Le silence s'installa de nouveau, chacun réfléchissant aux implications de cette nouvelle information. Je le rompis en me redressant puis je regardai Lukas dans les yeux.

— Avez-vous envoyé une aide militaire ?

— Votre Altesse, je ne vous cache pas que ces événements nous laissent perplexe. Ils sont assez similaires aux attaques de Vega. Nous devons agir vite, intervient le Général Phoebus.

— Nous avons été informé il y a à peine 3h, reprit Lukas. Après avoir reçu les rapports de nos diplomates en fonction dans ces planètes, nous avons établi un décret pour l’envoi de troupes mais la Constitution ne nous permet pas de valider cet ordre. Seul le roi peut le faire. Et il doit le faire directement.

Je serrais les poings devant ces informations. Les images que je voulais effacer de ma mémoire refirent surface, l’espace d’un instant. Je secouai la tête pour les chasser.

— Résumons. Avant-hier, tu me parlais d’une rumeur sur le retour de Vega... Nous avons vérifié les enregistrements de la dernière bataille et nous avons bien vu sa mort.

— Des peuples se soulèvent et des monstrogoths apparaissent détruisant des grands villes. Des personnes disparaissent et la légende de l’Avaleur d’âmes refait surface. Alphgar est de retour.

— Et mon fils est kidnappé. Une navette a-t-elle quitté Fleed pour la Terre, ces jours derniers ?

— Non, pas à ma connaissance. Aucune soucoupe suspecte n'a été repérée aux alentours.

— Artus a disparu, la nuit passée vers la fin de la fête. Nous avons retrouvé un objet en métal dont la matière n'est pas terrienne. De plus il y a une marque, un signe qui ressemble à l'alphabet de l’ancienne langue fleedienne.

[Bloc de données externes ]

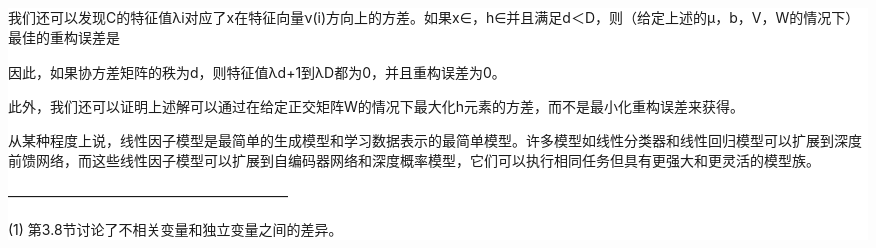我们还可以发现C的特征值λi对应了x在特征向量ν(i)方向上的方差。如果x∈，h∈并且满足d＜D，则（给定上述的µ，b，V，W的情况下）最佳的重构误差是



因此，如果协方差矩阵的秩为d，则特征值λd+1到λD都为0，并且重构误差为0。

此外，我们还可以证明上述解可以通过在给定正交矩阵W的情况下最大化h元素的方差，而不是最小化重构误差来获得。

从某种程度上说，线性因子模型是最简单的生成模型和学习数据表示的最简单模型。许多模型如线性分类器和线性回归模型可以扩展到深度前馈网络，而这些线性因子模型可以扩展到自编码器网络和深度概率模型，它们可以执行相同任务但具有更强大和更灵活的模型族。


————————————————————

(1) 第3.8节讨论了不相关变量和独立变量之间的差异。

A ces mots, Phénicia prit le boitier que je tenais encore dans ma main. Elle s'approcha de la fenêtre pour le scruter. Alcor la suivit. 

— En effet, tu as raison. Qu'est-ce que cela peut être ? 

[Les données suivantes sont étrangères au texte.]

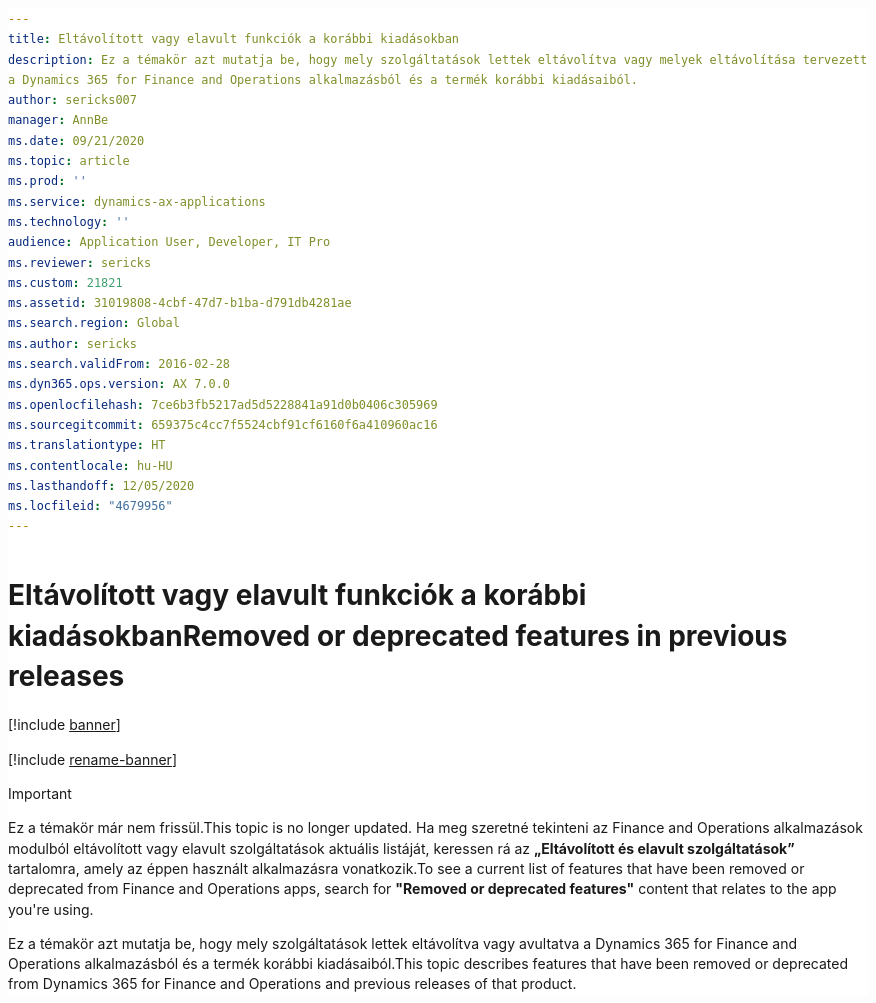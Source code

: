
 ```yaml
---
title: Eltávolított vagy elavult funkciók a korábbi kiadásokban
description: Ez a témakör azt mutatja be, hogy mely szolgáltatások lettek eltávolítva vagy melyek eltávolítása tervezett a Dynamics 365 for Finance and Operations alkalmazásból és a termék korábbi kiadásaiból.
author: sericks007
manager: AnnBe
ms.date: 09/21/2020
ms.topic: article
ms.prod: ''
ms.service: dynamics-ax-applications
ms.technology: ''
audience: Application User, Developer, IT Pro
ms.reviewer: sericks
ms.custom: 21821
ms.assetid: 31019808-4cbf-47d7-b1ba-d791db4281ae
ms.search.region: Global
ms.author: sericks
ms.search.validFrom: 2016-02-28
ms.dyn365.ops.version: AX 7.0.0
ms.openlocfilehash: 7ce6b3fb5217ad5d5228841a91d0b0406c305969
ms.sourcegitcommit: 659375c4cc7f5524cbf91cf6160f6a410960ac16
ms.translationtype: HT
ms.contentlocale: hu-HU
ms.lasthandoff: 12/05/2020
ms.locfileid: "4679956"
---
```

# <a name="removed-or-deprecated-features-in-previous-releases"></a><span data-ttu-id="9852a-103">Eltávolított vagy elavult funkciók a korábbi kiadásokban</span><span class="sxs-lookup"><span data-stu-id="9852a-103">Removed or deprecated features in previous releases</span></span>

[!include [banner](../includes/banner.md)]

[!include [rename-banner](~/includes/cc-data-platform-banner.md)]

> [!IMPORTANT]
> <span data-ttu-id="9852a-104">Ez a témakör már nem frissül.</span><span class="sxs-lookup"><span data-stu-id="9852a-104">This topic is no longer updated.</span></span> <span data-ttu-id="9852a-105">Ha meg szeretné tekinteni az Finance and Operations alkalmazások modulból eltávolított vagy elavult szolgáltatások aktuális listáját, keressen rá az **„Eltávolított és elavult szolgáltatások”** tartalomra, amely az éppen használt alkalmazásra vonatkozik.</span><span class="sxs-lookup"><span data-stu-id="9852a-105">To see a current list of features that have been removed or deprecated from Finance and Operations apps, search for **"Removed or deprecated features"** content that relates to the app you're using.</span></span>

<span data-ttu-id="9852a-106">Ez a témakör azt mutatja be, hogy mely szolgáltatások lettek eltávolítva vagy avultatva a Dynamics 365 for Finance and Operations alkalmazásból és a termék korábbi kiadásaiból.</span><span class="sxs-lookup"><span data-stu-id="9852a-106">This topic describes features that have been removed or deprecated from Dynamics 365 for Finance and Operations and previous releases of that product.</span></span>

— Nous allons surveiller et fouiller tous les engins qui pénètrent dans notre espace, interrompit Lukas. Duke, tu n'es pas sans savoir qu'Artus et Hoshi sont les premiers que tes ennemis chercheront à atteindre. Ce sont tes héritiers. Depuis ton mariage, tu dois renforcer leur sécurité ainsi que celle de son Altesse.

Je hochai la tête en signe d'accord.

— Veux-tu que je t'envoie une aide militaire ?

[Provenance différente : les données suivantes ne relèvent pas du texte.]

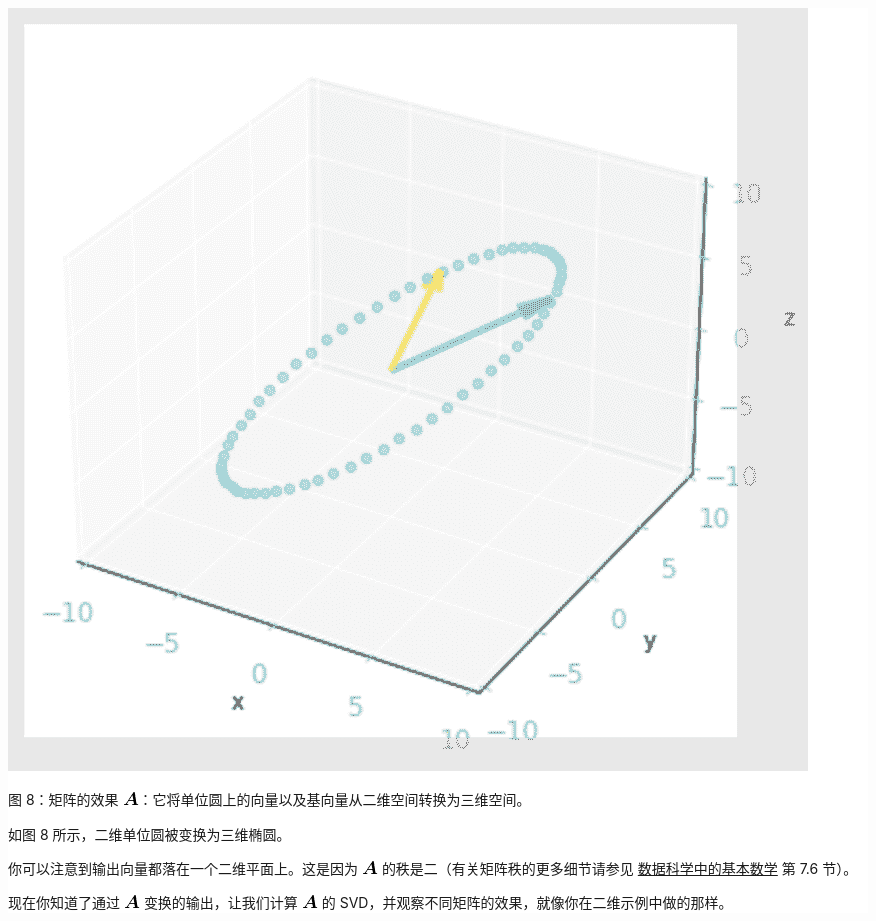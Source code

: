 ![数据科学的基础数学：奇异值分解的视觉介绍](img/dab8bf58df86e348607d4a59c8800fda.png)

图 8：矩阵的效果 ![Equation](img/f81cdf0bcc5f62f7c089d358b9de946c.png)：它将单位圆上的向量以及基向量从二维空间转换为三维空间。

如图 8 所示，二维单位圆被变换为三维椭圆。

你可以注意到输出向量都落在一个二维平面上。这是因为 ![Equation](img/f81cdf0bcc5f62f7c089d358b9de946c.png) 的秩是二（有关矩阵秩的更多细节请参见 [数据科学中的基本数学](https://bit.ly/3alObze) 第 7.6 节）。

现在你知道了通过 ![Equation](img/f81cdf0bcc5f62f7c089d358b9de946c.png) 变换的输出，让我们计算 ![Equation](img/f81cdf0bcc5f62f7c089d358b9de946c.png) 的 SVD，并观察不同矩阵的效果，就像你在二维示例中做的那样。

— Non pas pour l'instant, décidai-je. Gardons cette information sous silence. Le kidnappeur prendra contact. Je ne veux pas non plus inquiéter les terriens. Ils commencent à peine à se remettre des dégâts de la guerre.

***

La communication coupée, je m'affalai sur le sol, les mains dans les cheveux. Je devais me reprendre et réfléchir à toutes les informations que je recevais. J'étouffais. Où était Artus ? Que lui était-il arrivé ? Pourquoi ? Lui qui avait déjà tant souffert ! Les voix me parvenaient lointaines. Les mots se mélangeaient dans ma tête : Véga, dragon, monstres, Avaleur d'âme, Alphgar...

Le scintillement lors de mon mariage et la silhouette dans la pénombre me revinrent à l’esprit. Lukas m'avait dit que le vieux sorcier était de retour. J'avais la conviction que rien n'était dû au hasard. Il avait les réponses que je cherchais. Je devais partir à sa recherche.

Je me relevais précipitamment, le regard clair et déterminé. Vénusia, accroupie devant moi, tomba en arrière en se reculant. Je me penchai pour l'aider à se mettre debout.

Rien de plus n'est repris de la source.